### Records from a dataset
*** Begin section ***

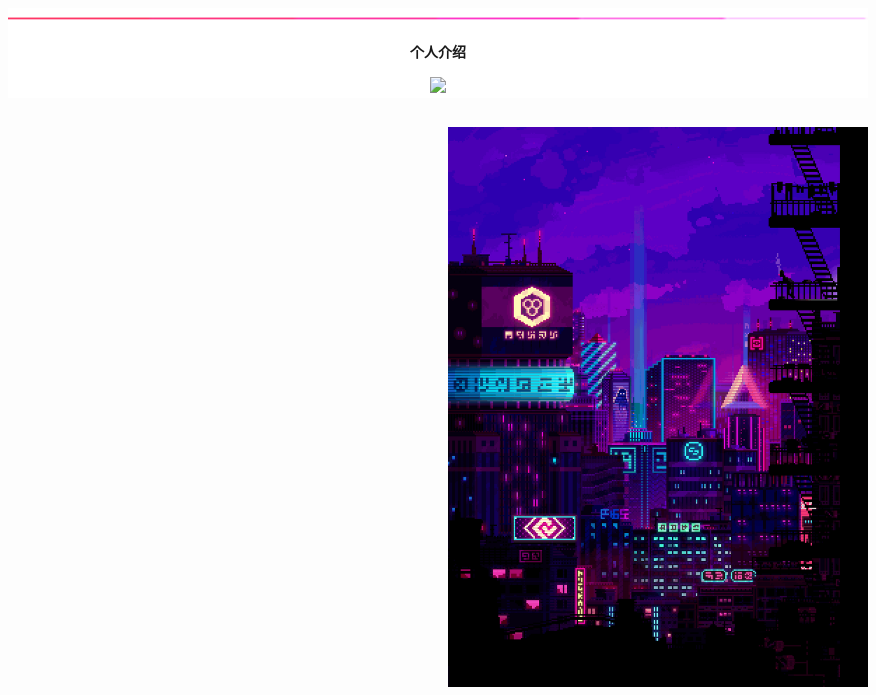 <img src="./assets/borderseparator.gif" width="100%"/>

<div align="center">
  <p><b>个人介绍</b></p>
  <img src="https://profile-counter.glitch.me/renzp94/count.svg" width="240px" />
</div>

<h2></h2>

<img align="right" src="./assets/vaporwave-aesthetic.gif" height="560px" alt="pixel city image">
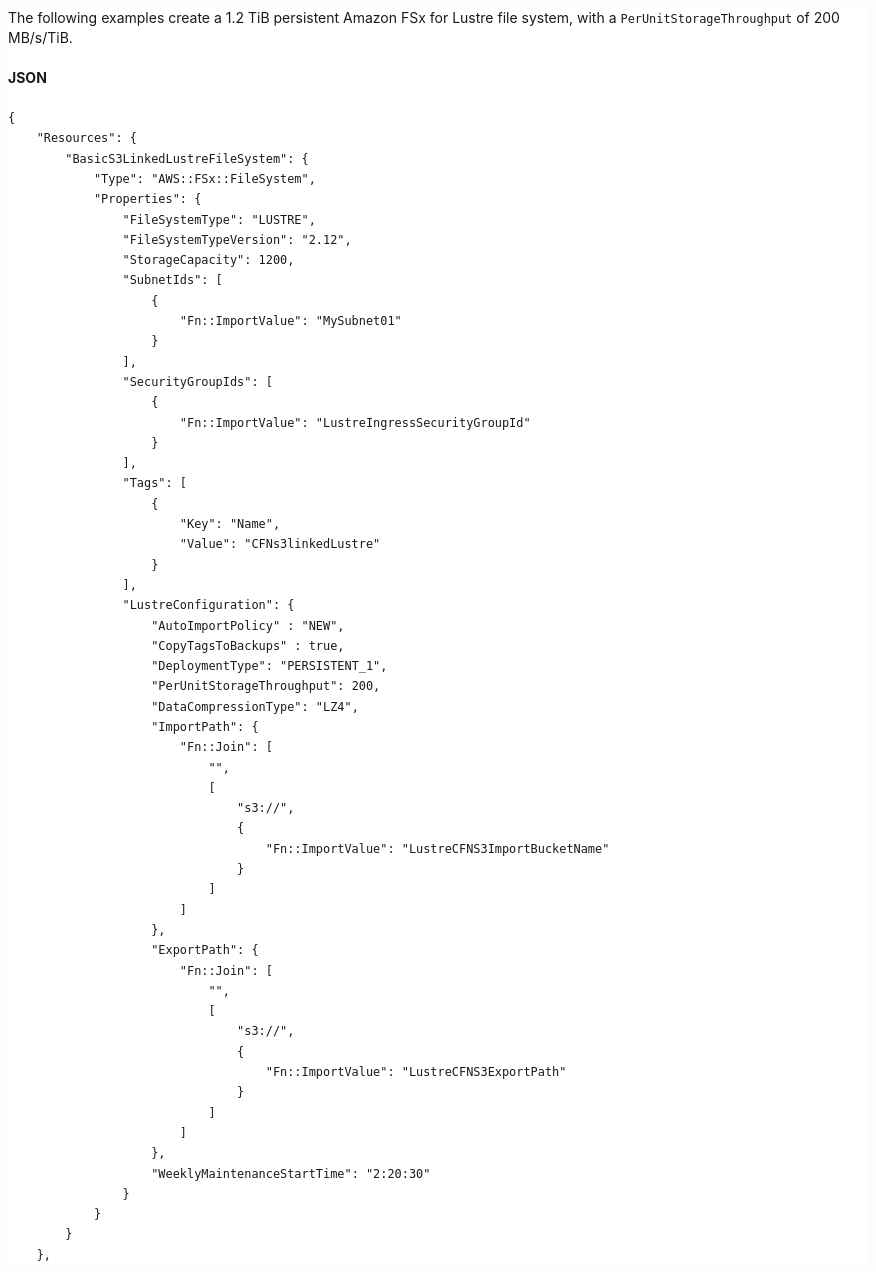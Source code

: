 The following examples create a 1\.2 TiB persistent Amazon FSx for Lustre file system, with a `PerUnitStorageThroughput` of 200 MB/s/TiB\.

#### JSON<a name="aws-resource-fsx-filesystem--examples--Create_an_Amazon_FSx_for_Lustre_File_System--json"></a>

```
{
    "Resources": {
        "BasicS3LinkedLustreFileSystem": {
            "Type": "AWS::FSx::FileSystem",
            "Properties": {
                "FileSystemType": "LUSTRE",
                "FileSystemTypeVersion": "2.12",
                "StorageCapacity": 1200,
                "SubnetIds": [
                    {
                        "Fn::ImportValue": "MySubnet01"
                    }
                ],
                "SecurityGroupIds": [
                    {
                        "Fn::ImportValue": "LustreIngressSecurityGroupId"
                    }
                ],
                "Tags": [
                    {
                        "Key": "Name",
                        "Value": "CFNs3linkedLustre"
                    }
                ],
                "LustreConfiguration": {
                    "AutoImportPolicy" : "NEW",               
                    "CopyTagsToBackups" : true,
                    "DeploymentType": "PERSISTENT_1",
                    "PerUnitStorageThroughput": 200,                    
                    "DataCompressionType": "LZ4",
                    "ImportPath": {
                        "Fn::Join": [
                            "",
                            [
                                "s3://",
                                {
                                    "Fn::ImportValue": "LustreCFNS3ImportBucketName"
                                }
                            ]
                        ]
                    },
                    "ExportPath": {
                        "Fn::Join": [
                            "",
                            [
                                "s3://",
                                {
                                    "Fn::ImportValue": "LustreCFNS3ExportPath"
                                }
                            ]
                        ]
                    },
                    "WeeklyMaintenanceStartTime": "2:20:30"
                }
            }
        }
    },
```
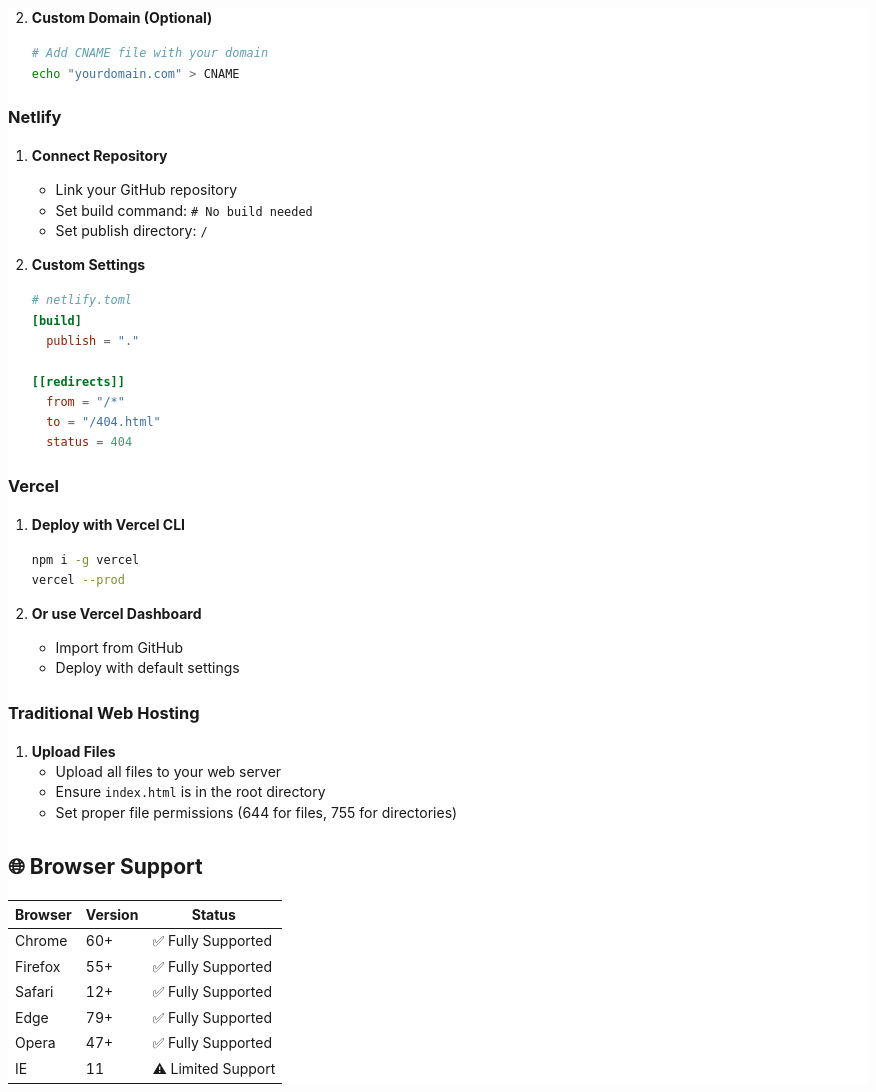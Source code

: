 2. **Custom Domain (Optional)**
   ```bash
   # Add CNAME file with your domain
   echo "yourdomain.com" > CNAME
   ```

### Netlify

1. **Connect Repository**
   - Link your GitHub repository
   - Set build command: `# No build needed`
   - Set publish directory: `/`

2. **Custom Settings**
   ```toml
   # netlify.toml
   [build]
     publish = "."
   
   [[redirects]]
     from = "/*"
     to = "/404.html"
     status = 404
   ```

### Vercel

1. **Deploy with Vercel CLI**
   ```bash
   npm i -g vercel
   vercel --prod
   ```

2. **Or use Vercel Dashboard**
   - Import from GitHub
   - Deploy with default settings

### Traditional Web Hosting

1. **Upload Files**
   - Upload all files to your web server
   - Ensure `index.html` is in the root directory
   - Set proper file permissions (644 for files, 755 for directories)

## 🌐 Browser Support

| Browser | Version | Status |
|---------|---------|--------|
| Chrome | 60+ | ✅ Fully Supported |
| Firefox | 55+ | ✅ Fully Supported |
| Safari | 12+ | ✅ Fully Supported |
| Edge | 79+ | ✅ Fully Supported |
| Opera | 47+ | ✅ Fully Supported |
| IE | 11 | ⚠️ Limited Support |
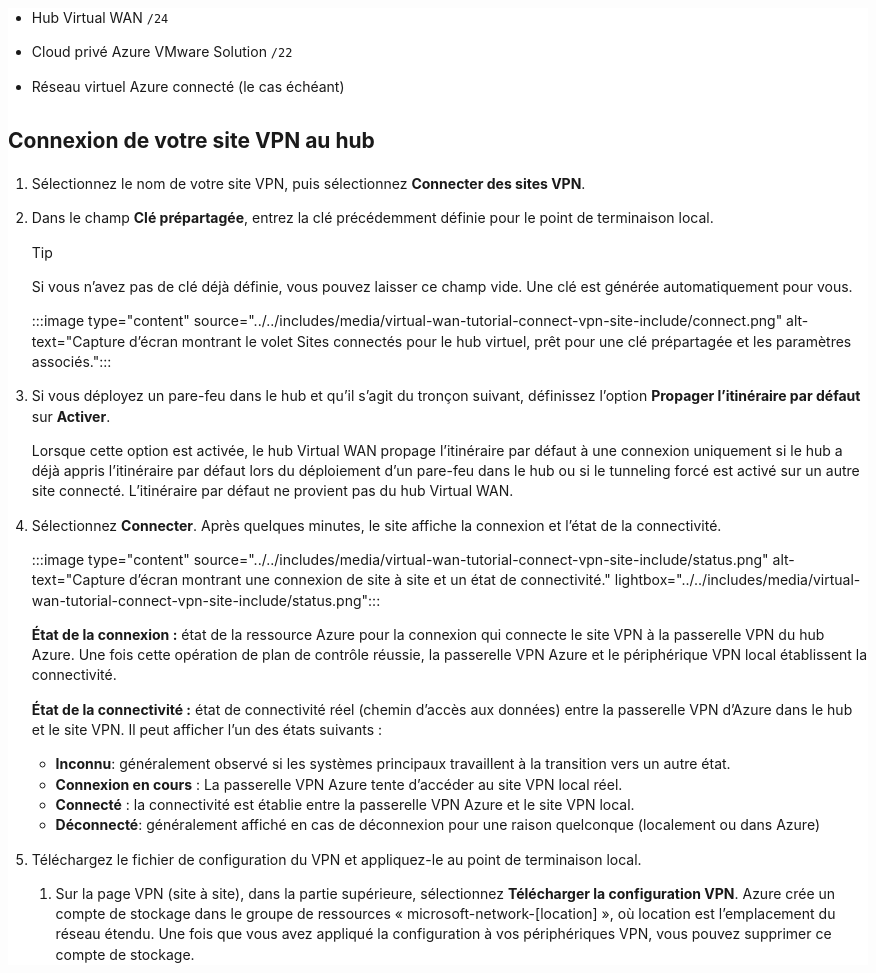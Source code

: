    - Hub Virtual WAN `/24`

   - Cloud privé Azure VMware Solution `/22`

   - Réseau virtuel Azure connecté (le cas échéant)

## <a name="connect-your-vpn-site-to-the-hub"></a>Connexion de votre site VPN au hub

1. Sélectionnez le nom de votre site VPN, puis sélectionnez **Connecter des sites VPN**. 

1. Dans le champ **Clé prépartagée**, entrez la clé précédemment définie pour le point de terminaison local. 

   >[!TIP]
   >Si vous n’avez pas de clé déjà définie, vous pouvez laisser ce champ vide. Une clé est générée automatiquement pour vous. 

   :::image type="content" source="../../includes/media/virtual-wan-tutorial-connect-vpn-site-include/connect.png" alt-text="Capture d’écran montrant le volet Sites connectés pour le hub virtuel, prêt pour une clé prépartagée et les paramètres associés."::: 

1. Si vous déployez un pare-feu dans le hub et qu’il s’agit du tronçon suivant, définissez l’option **Propager l’itinéraire par défaut** sur **Activer**. 

   Lorsque cette option est activée, le hub Virtual WAN propage l’itinéraire par défaut à une connexion uniquement si le hub a déjà appris l’itinéraire par défaut lors du déploiement d’un pare-feu dans le hub ou si le tunneling forcé est activé sur un autre site connecté. L’itinéraire par défaut ne provient pas du hub Virtual WAN.  

1. Sélectionnez **Connecter**. Après quelques minutes, le site affiche la connexion et l’état de la connectivité.

   :::image type="content" source="../../includes/media/virtual-wan-tutorial-connect-vpn-site-include/status.png" alt-text="Capture d’écran montrant une connexion de site à site et un état de connectivité." lightbox="../../includes/media/virtual-wan-tutorial-connect-vpn-site-include/status.png":::

   **État de la connexion :** état de la ressource Azure pour la connexion qui connecte le site VPN à la passerelle VPN du hub Azure. Une fois cette opération de plan de contrôle réussie, la passerelle VPN Azure et le périphérique VPN local établissent la connectivité.

   **État de la connectivité :** état de connectivité réel (chemin d’accès aux données) entre la passerelle VPN d’Azure dans le hub et le site VPN. Il peut afficher l’un des états suivants :

    * **Inconnu**: généralement observé si les systèmes principaux travaillent à la transition vers un autre état.
    * **Connexion en cours** : La passerelle VPN Azure tente d’accéder au site VPN local réel.
    * **Connecté** : la connectivité est établie entre la passerelle VPN Azure et le site VPN local.
    * **Déconnecté**: généralement affiché en cas de déconnexion pour une raison quelconque (localement ou dans Azure)



1. Téléchargez le fichier de configuration du VPN et appliquez-le au point de terminaison local.  
   
   1. Sur la page VPN (site à site), dans la partie supérieure, sélectionnez **Télécharger la configuration VPN**. Azure crée un compte de stockage dans le groupe de ressources « microsoft-network-\[location\] », où location est l’emplacement du réseau étendu. Une fois que vous avez appliqué la configuration à vos périphériques VPN, vous pouvez supprimer ce compte de stockage.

*** End section ***

### What is being asked
Among the entries above, how many lines include "état"? State the number and nothing else.

### Exercise solution
5